## WHAT THE EXERCISE ASKS
Determine how many lines in the data below contain "cdots" and write only that number.

* * * * *

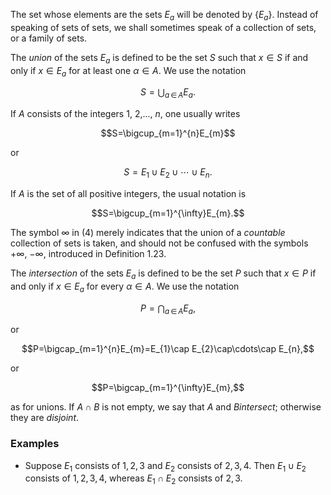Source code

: The set whose elements are the sets $E_{a}$ will be denoted by $\{E_{a}\}$. Instead of speaking of sets of sets, we shall sometimes speak of a collection of sets, or a family of sets.

The _union_ of the sets $E_{a}$ is defined to be the set $S$ such that $x\in S$ if and only if $x\in E_{a}$ for at least one $\alpha\in A$. We use the notation

$$S=\bigcup_{a\,\in\,A}E_{a}.$$

If $A$ consists of the integers $1$, $2$,..., $n$, one usually writes

$$S=\bigcup_{m=1}^{n}E_{m}$$

or

$$S=E_{1}\cup E_{2}\cup\cdots\cup E_{n}.$$

If $A$ is the set of all positive integers, the usual notation is

$$S=\bigcup_{m=1}^{\infty}E_{m}.$$

The symbol $\infty$ in (4) merely indicates that the union of a _countable_ collection of sets is taken, and should not be confused with the symbols $+\infty$, $-\infty$, introduced in Definition 1.23.

The _intersection_ of the sets $E_{a}$ is defined to be the set $P$ such that $x\in P$ if and only if $x\in E_{a}$ for every $\alpha\in A$. We use the notation

$$P=\bigcap_{a\,\in\,A}E_{a},$$

or

$$P=\bigcap_{m=1}^{n}E_{m}=E_{1}\cap E_{2}\cap\cdots\cap E_{n},$$

or

$$P=\bigcap_{m=1}^{\infty}E_{m},$$

as for unions. If $A\cap B$ is not empty, we say that $A$ and $B$_intersect_; otherwise they are _disjoint_.

### Examples

* Suppose $E_{1}$ consists of $1,\,2,\,3$ and $E_{2}$ consists of $2,\,3,\,4$. Then $E_{1}\cup E_{2}$ consists of $1,\,2,\,3,\,4$, whereas $E_{1}\cap E_{2}$ consists of $2,\,3$.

* * * * *

## YOUR RESPONSE
2